Produce a word-for-word copy of the data that follows, excluding images.

=== Records to process ===

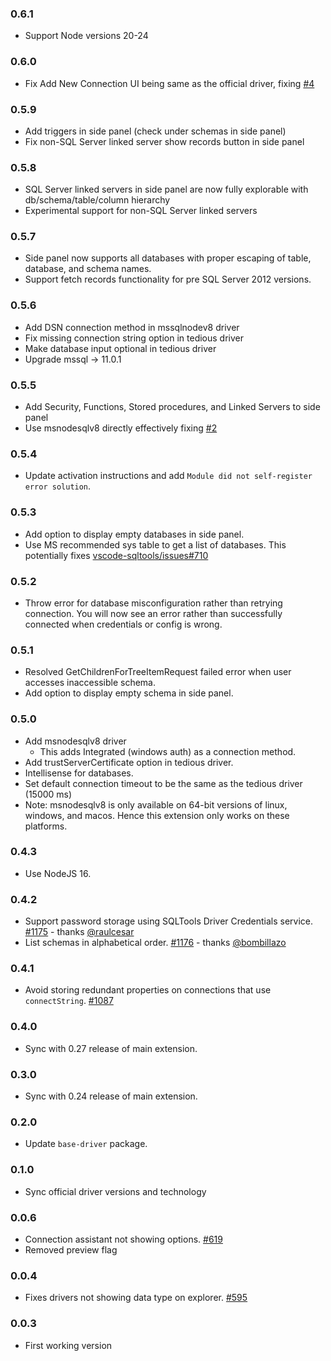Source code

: ### 0.6.1
- Support Node versions 20-24

### 0.6.0
- Fix Add New Connection UI being same as the official driver, fixing [#4](https://github.com/fzhem/sqltools-mssql-driver-commver/issues/4)

### 0.5.9
- Add triggers in side panel (check under schemas in side panel)
- Fix non-SQL Server linked server show records button in side panel

### 0.5.8
- SQL Server linked servers in side panel are now fully explorable with db/schema/table/column hierarchy
- Experimental support for non-SQL Server linked servers

### 0.5.7
- Side panel now supports all databases with proper escaping of table, database, and schema names.
- Support fetch records functionality for pre SQL Server 2012 versions.

### 0.5.6
- Add DSN connection method in mssqlnodev8 driver
- Fix missing connection string option in tedious driver
- Make database input optional in tedious driver
- Upgrade mssql -> 11.0.1

### 0.5.5
- Add Security, Functions, Stored procedures, and Linked Servers to side panel
- Use msnodesqlv8 directly effectively fixing [#2](https://github.com/fzhem/sqltools-mssql-driver-commver/issues/2)

### 0.5.4
- Update activation instructions and add `Module did not self-register error solution`.

### 0.5.3
- Add option to display empty databases in side panel.
- Use MS recommended sys table to get a list of databases. This potentially fixes [vscode-sqltools/issues#710](https://github.com/mtxr/vscode-sqltools/issues/710)

### 0.5.2
- Throw error for database misconfiguration rather than retrying connection. You will now see an error rather than successfully connected when credentials or config is wrong. 

### 0.5.1
- Resolved GetChildrenForTreeItemRequest failed error when user accesses inaccessible schema. 
- Add option to display empty schema in side panel.

### 0.5.0
- Add msnodesqlv8 driver
    - This adds Integrated (windows auth) as a connection method.
- Add trustServerCertificate option in tedious driver.
- Intellisense for databases.
- Set default connection timeout to be the same as the tedious driver (15000 ms)
- Note: msnodesqlv8 is only available on 64-bit versions of linux, windows, and macos. Hence this extension only works on these platforms. 

### 0.4.3

- Use NodeJS 16.

### 0.4.2

- Support password storage using SQLTools Driver Credentials service. [#1175](https://github.com/mtxr/vscode-sqltools/pull/1175) - thanks [@raulcesar](https://github.com/raulcesar)
- List schemas in alphabetical order. [#1176](https://github.com/mtxr/vscode-sqltools/issues/1176) - thanks [@bombillazo](https://github.com/bombillazo)

### 0.4.1

- Avoid storing redundant properties on connections that use `connectString`. [#1087](https://github.com/mtxr/vscode-sqltools/issues/1087)

### 0.4.0

- Sync with 0.27 release of main extension.

### 0.3.0

- Sync with 0.24 release of main extension.

### 0.2.0

- Update `base-driver` package.

### 0.1.0

- Sync official driver versions and technology

### 0.0.6

- Connection assistant not showing options. [#619](https://github.com/mtxr/vscode-sqltools/issues/619)
- Removed preview flag

### 0.0.4

- Fixes drivers not showing data type on explorer. [#595](https://github.com/mtxr/vscode-sqltools/issues/595)

### 0.0.3

- First working version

===

Task response ▸
Source code

: ### 0.6.1
- Support Node versions 20-24

### 0.6.0
- Fix Add New Connection UI being same as the official driver, fixing [#4](https://github.com/fzhem/sqltools-mssql-driver-commver/issues/4)

### 0.5.9
- Add triggers in side panel (check under schemas in side panel)
- Fix non-SQL Server linked server show records button in side panel

### 0.5.8
- SQL Server linked servers in side panel are now fully explorable with db/schema/table/column hierarchy
- Experimental support for non-SQL Server linked servers

### 0.5.7
- Side panel now supports all databases with proper escaping of table, database, and schema names.
- Support fetch records functionality for pre SQL Server 2012 versions.

### 0.5.6
- Add DSN connection method in mssqlnodev8 driver
- Fix missing connection string option in tedious driver
- Make database input optional in tedious driver
- Upgrade mssql -> 11.0.1

### 0.5.5
- Add Security, Functions, Stored procedures, and Linked Servers to side panel
- Use msnodesqlv8 directly effectively fixing [#2](https://github.com/fzhem/sqltools-mssql-driver-commver/issues/2)

### 0.5.4
- Update activation instructions and add `Module did not self-register error solution`.

### 0.5.3
- Add option to display empty databases in side panel.
- Use MS recommended sys table to get a list of databases. This potentially fixes [vscode-sqltools/issues#710](https://github.com/mtxr/vscode-sqltools/issues/710)

### 0.5.2
- Throw error for database misconfiguration rather than retrying connection. You will now see an error rather than successfully connected when credentials or config is wrong. 

### 0.5.1
- Resolved GetChildrenForTreeItemRequest failed error when user accesses inaccessible schema. 
- Add option to display empty schema in side panel.

### 0.5.0
- Add msnodesqlv8 driver
    - This adds Integrated (windows auth) as a connection method.
- Add trustServerCertificate option in tedious driver.
- Intellisense for databases.
- Set default connection timeout to be the same as the tedious driver (15000 ms)
- Note: msnodesqlv8 is only available on 64-bit versions of linux, windows, and macos. Hence this extension only works on these platforms. 

### 0.4.3

- Use NodeJS 16.

### 0.4.2

- Support password storage using SQLTools Driver Credentials service. [#1175](https://github.com/mtxr/vscode-sqltools/pull/1175) - thanks [@raulcesar](https://github.com/raulcesar)
- List schemas in alphabetical order. [#1176](https://github.com/mtxr/vscode-sqltools/issues/1176) - thanks [@bombillazo](https://github.com/bombillazo)

### 0.4.1

- Avoid storing redundant properties on connections that use `connectString`. [#1087](https://github.com/mtxr/vscode-sqltools/issues/1087)

### 0.4.0

- Sync with 0.27 release of main extension.

### 0.3.0

- Sync with 0.24 release of main extension.

### 0.2.0

- Update `base-driver` package.

### 0.1.0

- Sync official driver versions and technology

### 0.0.6

- Connection assistant not showing options. [#619](https://github.com/mtxr/vscode-sqltools/issues/619)
- Removed preview flag

### 0.0.4

- Fixes drivers not showing data type on explorer. [#595](https://github.com/mtxr/vscode-sqltools/issues/595)

### 0.0.3

- First working version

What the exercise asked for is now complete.